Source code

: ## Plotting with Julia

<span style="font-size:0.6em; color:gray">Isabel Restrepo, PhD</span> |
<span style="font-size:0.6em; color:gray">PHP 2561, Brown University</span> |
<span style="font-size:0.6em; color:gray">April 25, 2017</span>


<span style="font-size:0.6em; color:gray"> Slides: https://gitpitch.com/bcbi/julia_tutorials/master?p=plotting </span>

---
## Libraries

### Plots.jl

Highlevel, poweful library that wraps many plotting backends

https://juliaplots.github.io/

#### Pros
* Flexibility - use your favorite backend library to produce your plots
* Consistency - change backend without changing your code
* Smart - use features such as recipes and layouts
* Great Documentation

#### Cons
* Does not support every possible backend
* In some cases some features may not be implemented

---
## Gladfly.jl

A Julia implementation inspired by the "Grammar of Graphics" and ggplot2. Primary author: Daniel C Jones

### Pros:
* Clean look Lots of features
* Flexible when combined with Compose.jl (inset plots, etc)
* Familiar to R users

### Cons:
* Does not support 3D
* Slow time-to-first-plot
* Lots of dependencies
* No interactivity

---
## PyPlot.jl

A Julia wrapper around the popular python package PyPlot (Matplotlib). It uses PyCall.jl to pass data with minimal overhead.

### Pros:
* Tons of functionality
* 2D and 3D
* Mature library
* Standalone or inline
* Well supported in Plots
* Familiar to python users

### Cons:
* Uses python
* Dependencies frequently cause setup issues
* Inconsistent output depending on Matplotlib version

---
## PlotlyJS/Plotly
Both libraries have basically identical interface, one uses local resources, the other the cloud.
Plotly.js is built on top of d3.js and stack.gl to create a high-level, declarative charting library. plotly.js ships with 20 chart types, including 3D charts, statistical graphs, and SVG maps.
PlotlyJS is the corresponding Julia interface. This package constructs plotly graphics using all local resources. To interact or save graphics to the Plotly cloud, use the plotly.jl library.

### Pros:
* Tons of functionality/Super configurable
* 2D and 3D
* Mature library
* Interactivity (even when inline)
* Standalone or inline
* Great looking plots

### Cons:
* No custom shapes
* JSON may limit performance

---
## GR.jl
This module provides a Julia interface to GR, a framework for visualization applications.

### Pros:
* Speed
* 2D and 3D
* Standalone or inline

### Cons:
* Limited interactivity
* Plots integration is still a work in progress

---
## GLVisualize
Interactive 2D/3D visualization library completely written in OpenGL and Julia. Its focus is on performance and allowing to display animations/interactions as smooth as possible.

▶ **Exercise instructions**
The listing is to be retyped in full, exactly as shown.

▶ **Expected answer**
Source code

: ## Plotting with Julia

<span style="font-size:0.6em; color:gray">Isabel Restrepo, PhD</span> |
<span style="font-size:0.6em; color:gray">PHP 2561, Brown University</span> |
<span style="font-size:0.6em; color:gray">April 25, 2017</span>


<span style="font-size:0.6em; color:gray"> Slides: https://gitpitch.com/bcbi/julia_tutorials/master?p=plotting </span>

---
## Libraries

### Plots.jl

Highlevel, poweful library that wraps many plotting backends

https://juliaplots.github.io/

#### Pros
* Flexibility - use your favorite backend library to produce your plots
* Consistency - change backend without changing your code
* Smart - use features such as recipes and layouts
* Great Documentation

#### Cons
* Does not support every possible backend
* In some cases some features may not be implemented

---
## Gladfly.jl

A Julia implementation inspired by the "Grammar of Graphics" and ggplot2. Primary author: Daniel C Jones

### Pros:
* Clean look Lots of features
* Flexible when combined with Compose.jl (inset plots, etc)
* Familiar to R users

### Cons:
* Does not support 3D
* Slow time-to-first-plot
* Lots of dependencies
* No interactivity

---
## PyPlot.jl

A Julia wrapper around the popular python package PyPlot (Matplotlib). It uses PyCall.jl to pass data with minimal overhead.

### Pros:
* Tons of functionality
* 2D and 3D
* Mature library
* Standalone or inline
* Well supported in Plots
* Familiar to python users

### Cons:
* Uses python
* Dependencies frequently cause setup issues
* Inconsistent output depending on Matplotlib version

---
## PlotlyJS/Plotly
Both libraries have basically identical interface, one uses local resources, the other the cloud.
Plotly.js is built on top of d3.js and stack.gl to create a high-level, declarative charting library. plotly.js ships with 20 chart types, including 3D charts, statistical graphs, and SVG maps.
PlotlyJS is the corresponding Julia interface. This package constructs plotly graphics using all local resources. To interact or save graphics to the Plotly cloud, use the plotly.jl library.

### Pros:
* Tons of functionality/Super configurable
* 2D and 3D
* Mature library
* Interactivity (even when inline)
* Standalone or inline
* Great looking plots

### Cons:
* No custom shapes
* JSON may limit performance

---
## GR.jl
This module provides a Julia interface to GR, a framework for visualization applications.

### Pros:
* Speed
* 2D and 3D
* Standalone or inline

### Cons:
* Limited interactivity
* Plots integration is still a work in progress

---
## GLVisualize
Interactive 2D/3D visualization library completely written in OpenGL and Julia. Its focus is on performance and allowing to display animations/interactions as smooth as possible.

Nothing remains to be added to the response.